What is being asked =>
From the entries that follow, reproduce exactly and only the lines from the line with "color: #424242;" to the line with "I mostly play", endpoints included.

Segment Start: Material for this exercise

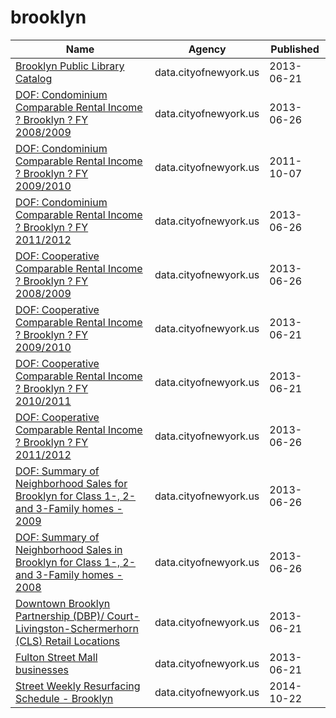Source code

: # brooklyn

Name | Agency | Published
---- | ---- | ---------
[Brooklyn Public Library Catalog](../datasets/ym2h-u9dt.md) | data.cityofnewyork.us | 2013-06-21
[DOF: Condominium Comparable Rental Income ? Brooklyn ? FY 2008/2009](../datasets/rmv8-86p4.md) | data.cityofnewyork.us | 2013-06-26
[DOF: Condominium Comparable Rental Income ? Brooklyn ? FY 2009/2010](../datasets/w6yt-hctp.md) | data.cityofnewyork.us | 2011-10-07
[DOF: Condominium Comparable Rental Income ? Brooklyn ? FY 2011/2012](../datasets/bss9-579f.md) | data.cityofnewyork.us | 2013-06-26
[DOF: Cooperative Comparable Rental Income ? Brooklyn ? FY 2008/2009](../datasets/62mr-ukqs.md) | data.cityofnewyork.us | 2013-06-26
[DOF: Cooperative Comparable Rental Income ? Brooklyn ? FY 2009/2010](../datasets/tyfh-9h2y.md) | data.cityofnewyork.us | 2013-06-21
[DOF: Cooperative Comparable Rental Income ? Brooklyn ? FY 2010/2011](../datasets/f42p-xqaa.md) | data.cityofnewyork.us | 2013-06-21
[DOF: Cooperative Comparable Rental Income ? Brooklyn ? FY 2011/2012](../datasets/irhv-jqz7.md) | data.cityofnewyork.us | 2013-06-26
[DOF: Summary of Neighborhood Sales for Brooklyn for Class 1-, 2- and 3-Family homes - 2009](../datasets/nbun-a9vi.md) | data.cityofnewyork.us | 2013-06-26
[DOF: Summary of Neighborhood Sales in Brooklyn for Class 1-, 2- and 3-Family homes - 2008](../datasets/thrx-b6bc.md) | data.cityofnewyork.us | 2013-06-26
[Downtown Brooklyn Partnership (DBP)/ Court-Livingston-Schermerhorn (CLS) Retail Locations](../datasets/8gqz-6v9v.md) | data.cityofnewyork.us | 2013-06-21
[Fulton Street Mall businesses](../datasets/jvce-szsb.md) | data.cityofnewyork.us | 2013-06-21
[Street Weekly Resurfacing Schedule - Brooklyn](../datasets/psmp-cmuu.md) | data.cityofnewyork.us | 2014-10-22

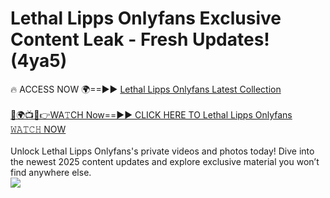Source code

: # Lethal Lipps Onlyfans Exclusive Content Leak - Fresh Updates! (4ya5)

🔥 ACCESS NOW 🌍==►► <a href="https://tinyurl.com/kvy9nzfs" rel="nofollow">Lethal Lipps Onlyfans Latest Collection</a>
<br><br>
[🔴🌍📺📱👉WA𝚃CH Now==►► CLICK HERE TO Lethal Lipps Onlyfans 𝚆𝙰𝚃𝙲𝙷 NOW](https://tinyurl.com/kvy9nzfs)
<br><br>
Unlock Lethal Lipps Onlyfans's private videos and photos today! Dive into the newest 2025 content updates and explore exclusive material you won’t find anywhere else.
<br>
<a href="https://tinyurl.com/kvy9nzfs" rel="nofollow" data-target="animated-image.originalLink"><img src="https://camo.githubusercontent.com/8a4f000d20f83aca3bf7ec5f350d767afa0574a8a352519fd8cfa583a6f93a33/68747470733a2f2f692e696d6775722e636f6d2f644a486b345a712e676966" data-canonical-src="https://i.imgur.com/dJHk4Zq.gif" style="max-width: 100%; display: inline-block;" data-target="animated-image.originalImage"></a>
<br>
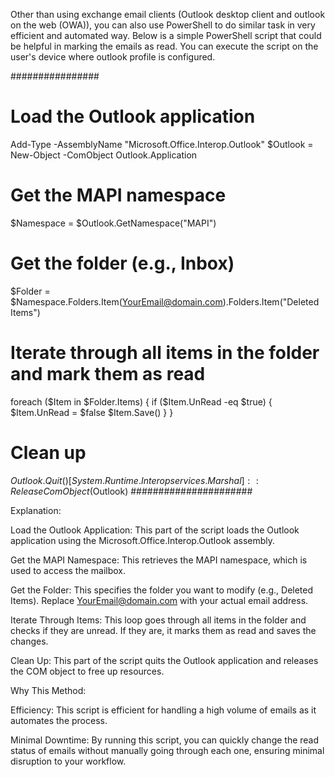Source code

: Other than using exchange email clients (Outlook desktop client and outlook on the web (OWA)), you can also use PowerShell to do similar task in very efficient and automated way. Below is a simple PowerShell script that could be helpful in marking the emails as read. You can execute the script on the user's device where outlook profile is configured.
 
################
# Load the Outlook application
Add-Type -AssemblyName "Microsoft.Office.Interop.Outlook"
$Outlook = New-Object -ComObject Outlook.Application
 
# Get the MAPI namespace
$Namespace = $Outlook.GetNamespace("MAPI")
 
# Get the folder (e.g., Inbox)
$Folder = $Namespace.Folders.Item(YourEmail@domain.com).Folders.Item("Deleted Items")
 
# Iterate through all items in the folder and mark them as read
foreach ($Item in $Folder.Items) {
   if ($Item.UnRead -eq $true) {
       $Item.UnRead = $false
       $Item.Save()
   }
}
 
# Clean up
$Outlook.Quit()
[System.Runtime.Interopservices.Marshal]::ReleaseComObject($Outlook)
######################
 
Explanation:

Load the Outlook Application: This part of the script loads the Outlook application using the Microsoft.Office.Interop.Outlook assembly.

Get the MAPI Namespace: This retrieves the MAPI namespace, which is used to access the mailbox.

Get the Folder: This specifies the folder you want to modify (e.g., Deleted Items). Replace YourEmail@domain.com with your actual email address.

Iterate Through Items: This loop goes through all items in the folder and checks if they are unread. If they are, it marks them as read and saves the changes.

Clean Up: This part of the script quits the Outlook application and releases the COM object to free up resources.

Why This Method:

Efficiency: This script is efficient for handling a high volume of emails as it automates the process.

Minimal Downtime: By running this script, you can quickly change the read status of emails without manually going through each one, ensuring minimal disruption to your workflow.
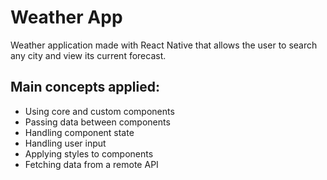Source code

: # Weather App
Weather application made with React Native that allows the user to search any city and view its current forecast.

## Main concepts applied:
* Using core and custom components
* Passing data between components
* Handling component state
* Handling user input
* Applying styles to components
* Fetching data from a remote API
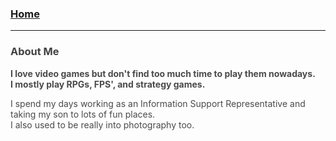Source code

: <style>
h1 {
    color: #424242
    }
h2 {
    color: #424242
    }
h3 {
    color: #424242;
    }
body {
    color : #4A4A4A;
    }
}
a:link {
  color: #42a5f5;
}
    a:visited {
  color: #42a5f5;
}
a:hover {
  color: #1976d2;
}
</style>

### [Home](/index.md)   
---
### About Me  
**I love video games but don't find too much time to play them nowadays.  
I mostly play RPGs, FPS', and strategy games.**  
  
  I spend my days working as an Information Support Representative and taking my son to lots of fun places.  
  I also used to be really into photography too.
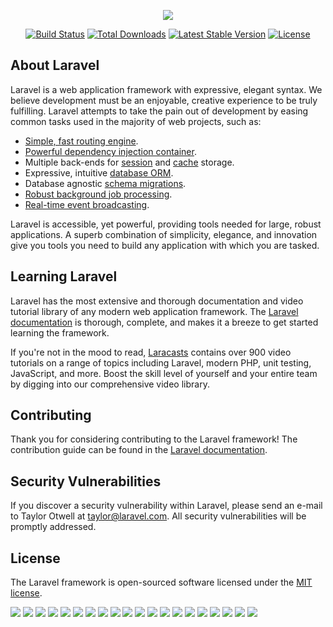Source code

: <p align="center"><img src="https://laravel.com/assets/img/components/logo-laravel.svg"></p>

<p align="center">
<a href="https://travis-ci.org/laravel/framework"><img src="https://travis-ci.org/laravel/framework.svg" alt="Build Status"></a>
<a href="https://packagist.org/packages/laravel/framework"><img src="https://poser.pugx.org/laravel/framework/d/total.svg" alt="Total Downloads"></a>
<a href="https://packagist.org/packages/laravel/framework"><img src="https://poser.pugx.org/laravel/framework/v/stable.svg" alt="Latest Stable Version"></a>
<a href="https://packagist.org/packages/laravel/framework"><img src="https://poser.pugx.org/laravel/framework/license.svg" alt="License"></a>
</p>

## About Laravel

Laravel is a web application framework with expressive, elegant syntax. We believe development must be an enjoyable, creative experience to be truly fulfilling. Laravel attempts to take the pain out of development by easing common tasks used in the majority of web projects, such as:

- [Simple, fast routing engine](https://laravel.com/docs/routing).
- [Powerful dependency injection container](https://laravel.com/docs/container).
- Multiple back-ends for [session](https://laravel.com/docs/session) and [cache](https://laravel.com/docs/cache) storage.
- Expressive, intuitive [database ORM](https://laravel.com/docs/eloquent).
- Database agnostic [schema migrations](https://laravel.com/docs/migrations).
- [Robust background job processing](https://laravel.com/docs/queues).
- [Real-time event broadcasting](https://laravel.com/docs/broadcasting).

Laravel is accessible, yet powerful, providing tools needed for large, robust applications. A superb combination of simplicity, elegance, and innovation give you tools you need to build any application with which you are tasked.

## Learning Laravel

Laravel has the most extensive and thorough documentation and video tutorial library of any modern web application framework. The [Laravel documentation](https://laravel.com/docs) is thorough, complete, and makes it a breeze to get started learning the framework.

If you're not in the mood to read, [Laracasts](https://laracasts.com) contains over 900 video tutorials on a range of topics including Laravel, modern PHP, unit testing, JavaScript, and more. Boost the skill level of yourself and your entire team by digging into our comprehensive video library.

## Contributing

Thank you for considering contributing to the Laravel framework! The contribution guide can be found in the [Laravel documentation](http://laravel.com/docs/contributions).

## Security Vulnerabilities

If you discover a security vulnerability within Laravel, please send an e-mail to Taylor Otwell at taylor@laravel.com. All security vulnerabilities will be promptly addressed.

## License

The Laravel framework is open-sourced software licensed under the [MIT license](http://opensource.org/licenses/MIT).

<img src="https://lh6.googleusercontent.com/ijya1B7_QzULhodC5G5bIplXA0ubzQAC_HB8N5XQtTxSBHFSWf73PSVPrJse6J1OHSsCQNwKWx_n7g=w1241-h933-rw"/>
<img src="https://lh3.googleusercontent.com/0_dHLjata5gGrJmjLfPnoCeSs2xd3lhwZgsh2LfuqWxAkQq_yMW4rPdRDwAEFdDDxXEoS_e-U-U6aA=w1881-h1087-rw"/>
<img src="https://lh3.googleusercontent.com/96eDSHvbi8Gvd3cbbqHt2XsB7CqkVJh0ZXw-Y12Dqm3Cwp7OHj03rd3OLfapa1ZAYgF1dDTYIYwJAQ=w1241-h933-rw"/>
<img src="https://lh4.googleusercontent.com/AuZFD_mRz1TSFdYpf3TWx-1LMeKo1eTuVGNkJ3CgVtSEtk9lJmVGDs4oJGvLcLuSbhvo3_nLOXAVaQ=w1241-h933-rw"/>
<img src="https://lh4.googleusercontent.com/QdvrLckj9GxkEg2gZ4Mh-VgzWHdzz0CkC0dn2PmKMHqFfcezTlZSNaxHOj4JqoN-pGqyqROuu5FW6w=w1241-h933-rw"/>
<img src="https://lh4.googleusercontent.com/sPp4QvqliUGV3yRdMv-tFEMTlpoZ5mBeU0FG8QApNosFZUqzaSWXl8Zf8BTYiqv9qfHV3foDEfOepA=w1241-h933-rw"/>
<img src="https://lh3.googleusercontent.com/WkAvNChkvW7-PkYb8KdLrZ-PQ1WCM91lP7g5liimVd99x_jGF8UVDg32HI2ogEqUyaCmpTBqjXB8dA=w1241-h933-rw"/>
<img src="https://lh4.googleusercontent.com/cItHmeq1sv0xx1TiQ3jh08o7X86Khx4w7phIUJmmd8fjiDCv3VO51d4rEGaywfJh7BbiKUxZnP4G4g=w1241-h933-rw"/>
<img src="https://lh3.googleusercontent.com/amErhcbAlROrPT2Es8Ew1qrk-vIVrfntQXfETs58qUUHy1nMAjyBYCVJzmcoxs-4edL4sOiR7u0eSw=w1241-h933-rw"/>
<img src="https://lh5.googleusercontent.com/TirggxkybGMSKra_gdtot3mK36b9lg-61jhs2CYqGx0kxi_c4qsTkdJSQn8cRr9kKWts3Y0u92n4Mg=w1241-h933-rw"/>
<img src="https://lh5.googleusercontent.com/nn_oUStjQH8157hMXszZSUjGAxx6d87rvXvc1LAajYNrmEu-5qYo11D_xRxIyc-1XWYnJekVuDY-Kg=w1241-h933-rw"/>
<img src="https://lh6.googleusercontent.com/HVNckMJ__g2Tq1qAv4jSckEp6LouwJj0SrWMl6sYnKsS90_xrN7l11hjl_mopdhoX63ObOD_0TAGqA=w1241-h933-rw"/>
<img src="https://lh5.googleusercontent.com/SyA7h2fGkdtty3MRbZQW_WjOgAIP-wzvaENHgguqfTCuCxV2M7LLmjvDSGvnfBjYSqhdBajRSRKqUg=w1241-h933-rw"/>
<img src="https://lh5.googleusercontent.com/ll6WucKM-1B9elDeBFSduVLF6l6DyXc3NuZiJyzl_8z-FsVnnWSMUB_DORtZZVv3OTtU0huB5EA8XA=w1241-h933-rw"/>
<img src="https://lh5.googleusercontent.com/6XFUYaur0jBI5p3-K4-ia1tt3enoAu3E4-SeLESfLVHzXq67-BoCZkjSSNxqOFbpnKULB2fQi8gp5w=w1241-h933-rw"/>
<img src="https://lh4.googleusercontent.com/cEqiDZpxmRvUV5HzfZ4X3dQVmUGXezGUAbCtiVW8FEctv1cFQSsnROgBmYLbUHIouMWABCV8v9Mm0A=w1241-h933-rw"/>
<img src="https://lh5.googleusercontent.com/g_Sqak4HmCXqfFrpOlXj0SYB-jbCx98GgZ_QXtBM5YvOWV2ieOaUO3L9JcjJPfVjWExYKapEm6wpsw=w1241-h933-rw"/>
<img src="https://lh6.googleusercontent.com/xqoiFaGq7DmeKw0hp3h2v2HiE24W8c5YChahlmvXiiK42U0YFxeikTkV4fUufVm-bgpA-zFoWpIiMw=w1241-h933-rw"/>
<img src="https://lh6.googleusercontent.com/pYpz9kCsiZE056vOamRBX6Q_EEtM2-4CIRm6mIPY0RW26jKFrgJygtrGjWUDJjuREvP-9kA-BOCNsg=w1241-h933-rw"/>
<img src="https://lh4.googleusercontent.com/O1TshcrkbQeBZw8Q9eYBuGCA2RJTpIJQ88aN9chDO7HWFWHNwrsBEasq8OvLPTCkeHvZEMQYcZt6sA=w1241-h933-rw"/>
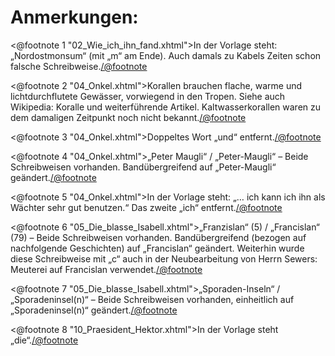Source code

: Anmerkungen:
============

<@footnote 1 "02_Wie_ich_ihn_fand.xhtml">In der Vorlage steht: „Nordostmonsum“ (mit „m“ am Ende). Auch damals zu Kabels Zeiten schon falsche Schreibweise.</@footnote>

<@footnote 2 "04_Onkel.xhtml">Korallen brauchen flache, warme und lichtdurchflutete Gewässer, vorwiegend in den Tropen. Siehe auch Wikipedia: Koralle und weiterführende Artikel. Kaltwasserkorallen waren zu dem damaligen Zeitpunkt noch nicht bekannt.</@footnote>

<@footnote 3 "04_Onkel.xhtml">Doppeltes Wort „und“ entfernt.</@footnote>

<@footnote 4 "04_Onkel.xhtml">„Peter Maugli“ / „Peter-Maugli“ – Beide Schreibweisen vorhanden. Bandübergreifend auf „Peter-Maugli“ geändert.</@footnote>

<@footnote 5 "04_Onkel.xhtml">In der Vorlage steht: „… ich kann ich ihn als Wächter sehr gut benutzen.“ Das zweite „ich“ entfernt.</@footnote>

<@footnote 6 "05_Die_blasse_Isabell.xhtml">„Franzislan“ (5) / „Francislan“ (79) – Beide Schreibweisen vorhanden. Bandübergreifend (bezogen auf nachfolgende Geschichten) auf „Francislan“ geändert. Weiterhin wurde diese Schreibweise mit „c“ auch in der Neubearbeitung von Herrn Sewers: Meuterei auf Francislan verwendet.</@footnote>

<@footnote 7 "05_Die_blasse_Isabell.xhtml">„Sporaden-Inseln“ / „Sporadeninsel(n)“ – Beide Schreibweisen vorhanden, einheitlich auf „Sporadeninsel(n)“ geändert.</@footnote>

<@footnote 8 "10_Praesident_Hektor.xhtml">In der Vorlage steht „die“.</@footnote>

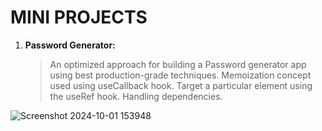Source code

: # MINI PROJECTS

1. **Password Generator:**

   > An optimized approach for building a Password generator app using best production-grade techniques.
   > Memoization concept used using useCallback hook.
   > Target a particular element using the useRef hook.
   > Handling dependencies.

   
![Screenshot 2024-10-01 153948](https://github.com/user-attachments/assets/fd0c95f7-7c88-416c-a15d-9aa1704a2595)
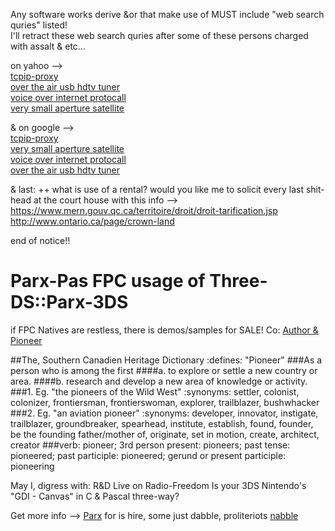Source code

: 
Any software works derive &or that make use of MUST include "web search quries" listed!  
I'll retract these web search quries after some of these persons charged with assalt & etc...

on yahoo -->  
[tcpip-proxy](https://ca.search.yahoo.com/search;_ylt=A0LEV2NMYKhUEg0AvuzrFAx.;_ylc=X1MDMjExNDcyMTAwMwRfcgMyBGZyA3lmcC10LTcxNQRncHJpZANtSW9qNGMwcVJyeUtVWUNyOEtWbEpBBG5fcnNsdAMwBG5fc3VnZwMxBG9yaWdpbgNjYS5zZWFyY2gueWFob28uY29tBHBvcwMwBHBxc3RyAwRwcXN0cmwDBHFzdHJsAzExBHF1ZXJ5A3RjcGlwIHByb3h5BHRfc3RtcAMxNDIwMzIwODcy?p=tcpip+proxy&fr2=sb-top-ca.search&fr=yfp-t-715&fp=1)  
[over the air usb hdtv tuner](https://ca.search.yahoo.com/search;_ylt=AwrBTvtnYKhU25AAigjrFAx.;_ylc=X1MDMjExNDcyMTAwMwRfcgMyBGZyA3lmcC10LTcxNQRncHJpZANXRHNfNWRrZVE2R2F6eEVpNk9TMjFBBG5fcnNsdAMwBG5fc3VnZwMxBG9yaWdpbgNjYS5zZWFyY2gueWFob28uY29tBHBvcwMwBHBxc3RyAwRwcXN0cmwDBHFzdHJsAzE0BHF1ZXJ5A3VzYiBoZHR2IHR1bmVyBHRfc3RtcAMxNDIwMzIwODk3?p=usb+hdtv+tuner&fr2=sb-top-ca.search&fr=yfp-t-715&fp=1)  
[voice over internet protocall](https://ca.search.yahoo.com/search;_ylt=AgF5dN_zXFHktO3MQZqz9mIt17V_?p=voip&toggle=1&cop=mss&ei=UTF-8&fr=yfp-t-715&fp=1)  
[very small aperture satellite](https://ca.search.yahoo.com/search;_ylt=AgF5dN_zXFHktO3MQZqz9mIt17V_?p=vsat&toggle=1&cop=mss&ei=UTF-8&fr=yfp-t-715&fp=1)  
  
& on google -->  
[tcpip-proxy](https://www.google.ca/search?q=proxy+software&hl=fr-CA&gbv=2&oq=&gs_l=)  
[very small aperture satellite](https://www.google.ca/search?q=vsat&hl=fr-CA&gbv=2&oq=&gs_l=)  
[voice over internet protocall](https://www.google.ca/search?hl=fr-CA&source=hp&q=voip+&gbv=2&oq=voip+&gs_l=heirloom-hp.3..0l6j0i10l2j0l2.16312.18000.0.22141.5.5.0.0.0.0.94.407.5.5.0.msedr...0...1ac.1.34.heirloom-hp..0.5.407.2e6r0DUgINU)  
[over the air usb hdtv tuner](https://www.google.ca/search?q=usb+hdtv+tuners&hl=fr-CA&gbv=2&oq=&gs_l=)  

& last: ++ what is use of a rental? would you like me to solicit every last shit-head at the court house with this info -->    
https://www.mern.gouv.qc.ca/territoire/droit/droit-tarification.jsp  
http://www.ontario.ca/page/crown-land   

end of notice!!

# Parx-Pas FPC usage of Three-DS::Parx-3DS
if FPC Natives are restless, there is demos/samples for SALE! Co: [Author & Pioneer](http://forum.lazarus.freepascal.org/index.php?action=profile;area=showposts;u=56552)  

##The, Southern Canadien Heritage Dictionary :defines: "Pioneer"
###As a person who is among the first
####a. to explore or settle a new country or area.
####b. research and develop a new area of knowledge or activity.
###1.  Eg. "the pioneers of the Wild West" :synonyms:	settler, colonist, colonizer, frontiersman, frontierswoman, explorer, trailblazer, bushwhacker
###2.  Eg. "an aviation pioneer" :synonyms:	developer, innovator, instigate, trailblazer, groundbreaker, spearhead, institute, establish, found, founder, be the founding father/mother of, originate, set in motion, create, architect, creator
###verb: pioneer; 3rd person present: pioneers; past tense: pioneered; past participle: pioneered; gerund or present participle: pioneering
  
May I,  digress with: R&D Live on Radio-Freedom
Is your 3DS Nintendo's "GDI - Canvas" in C & Pascal three-way? 

Get more info --> [Parx](https://www.facebook.com/Parx-1735214770048259) for is hire, some just dabble, proliteriots  [nabble](http://free-pascal-lazarus.989080.n3.nabble.com/Three-DS-Parx-GDI-it-s-big-enuff-for-a-quot-shoebox-quot-fits-more-in-quot-cupboard-quot-tc4047731.html)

Segment End: Material for this exercise

Response =>
    color: #424242;
    }
body {
    color : #4A4A4A;
    }
}
a:link {
  color: #42a5f5;
}
    a:visited {
  color: #42a5f5;
}
a:hover {
  color: #1976d2;
}
</style>

### [Home](/index.md)   
---
### About Me  
**I love video games but don't find too much time to play them nowadays.  
I mostly play RPGs, FPS', and strategy games.**  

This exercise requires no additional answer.